S Mughal, A Haleem, D Cogley
ankle fractures, complications, diabetes mellitus
S Mughal, A Haleem, D Cogley. Outcome In Ankle Fractures In Diabetic Vs Non- Diabetics. The Internet Journal of Orthopedic Surgery. 2005 Volume 3 Number 1.
Diabetes Mellitus (DM) has always been recognised as a significant co-morbidity when treating an ankle fracture. The treatment is difficult and challenging in terms of both wound healing and fracture healing. There is significant controversy in regard to the best treatment option i.e. whether to treat these injuries conservatively by closed reduction and immobilisation cast or by open reduction and internal fixation (ORIF).We performed a case-controlled study to compare the outcome in diabetic patients with ankle fracture with a matched group of non-diabetic patients. Previous studies in this controversial area showed that the incidence of complication can be in the range of 32%3 to 42.3%6 and can even result into amputations7.
In 2000 Flynn et al published their experience of 25 diabetic patients treated for ankle fractures. They found that the risk of infection in diabetic group was 4 times higher than non-diabetic control group (32% vs. 8%). This series included only closed fractures. In 1998 McCormack and Leith compared the results of management of displaced malleolar fractures in 26 diabetic patients with those of a matching group of 26 non-diabetic patients. In this series 11 out of 26 diabetic patients developed complications compared with none in non-diabetic group. In 1995 Low and Tan observed that the incidence of infection is increased in diabetic population. This series included only 10 diabetic patients, which is statistically insignificant to draw any conclusions.
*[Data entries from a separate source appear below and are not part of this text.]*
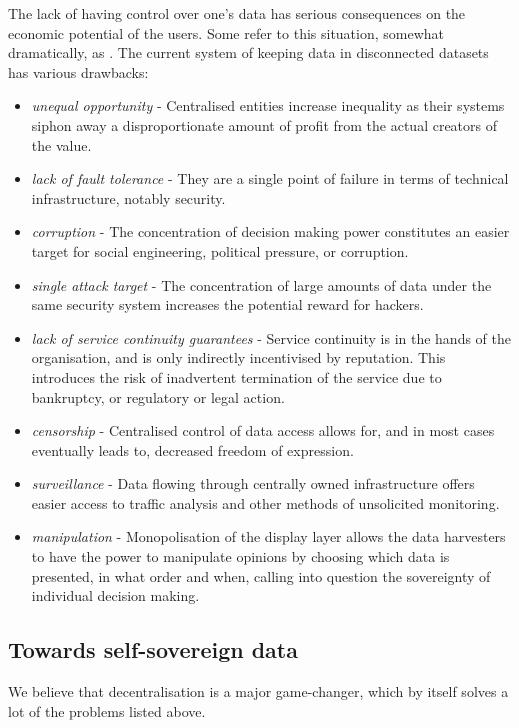 The lack of having control over one's data has serious consequences on the economic potential of the users. Some refer to this situation, somewhat dramatically, as . 
The current system of keeping data in disconnected datasets has various drawbacks: 

\begin{itemize}
    \item \emph{unequal opportunity} - Centralised entities increase inequality as their systems siphon away a disproportionate amount of profit from the actual creators of the value.
    \item \emph{lack of fault tolerance} - They are a single point of failure in terms of technical infrastructure, notably security.
    \item \emph{corruption} - The concentration of decision making power constitutes an easier target for social engineering, political pressure, or corruption.
    \item \emph{single attack target} - The concentration of large amounts of data under the same security system increases the potential reward for hackers. 
    \item \emph{lack of service continuity guarantees} - Service continuity is in the hands of the organisation, and is only indirectly incentivised by reputation. This introduces the risk of inadvertent termination of the service due to bankruptcy, or regulatory or legal action.
    \item \emph{censorship} - Centralised control of data access allows for, and in most cases eventually leads to, decreased freedom of expression.
    \item \emph{surveillance} - Data flowing through centrally owned infrastructure offers easier access to traffic analysis and other methods of unsolicited monitoring.
    \item \emph{manipulation} - Monopolisation of the display layer allows the data harvesters to have the power to manipulate opinions by choosing which data is presented, in what order and when, calling into question the sovereignty of individual decision making.
\end{itemize}


\subsection{Towards self-sovereign data \statusgreen} \label{sec:selfsovereigndata}

We believe that decentralisation is a major game-changer, which by itself solves a lot of the problems listed above.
In our unit we observed a very low complication rate in diabetic patients. We looked at results retrospectively to find the reason for lower complication rate in diabetic patients treated for ankle injuries including closed and open fractures. The aim of our study is to show that in the presence of optimal diabetic control by long-term multi-disciplinary input and judicious use of antibiotics the outcome in diabetic population ankle fractures could be comparable to control group.
Patients And Methods
Between January 1995 and February 2002, all diabetic patients treated in our institute with ankle factures were identified from the database. Those who died due to causes not related to ankle injury or as a result of surgical complication or were not contactable due to any other reason were excluded from the study. The selected group included 24 diabetic patients with 44-B and C lesions according to AO classification7 that signifies trans-syndesmotic ankle fractures and supra-syndesmotic ankle fractures respectively. The same database was used to identify a group of 48 non-diabetic patients demographically similar for age, gender, type of injury, treatment provided and length of follow-up. (Table 1 and 2)
Patients were divided into two groups according to treatment provided, closed reduction and immobilization in below knee cast or open reduction and internal fixation (table 2). All the patients who underwent ORIF received prophylactic intravenous antibiotics (first dose of 1.5gm cefuroxime at induction of anaesthesia followed by six doses of 750mg cefuroxime eight hourly intravenously). Those allergic to Penicillin were given four dose of Erythromycin (1 gram, intravenous 12 hourly).
The diabetic and non-diabetic groups were followed up for mean periods of 50.3 months and 43.1 months respectively and on the conclusion of the study a clinic was arranged in April 2003 and the outcome was assessed according to the 100 point Maryland foot score. Fisher's exact test was used to compare the statistical significance of the outcome in the two groups.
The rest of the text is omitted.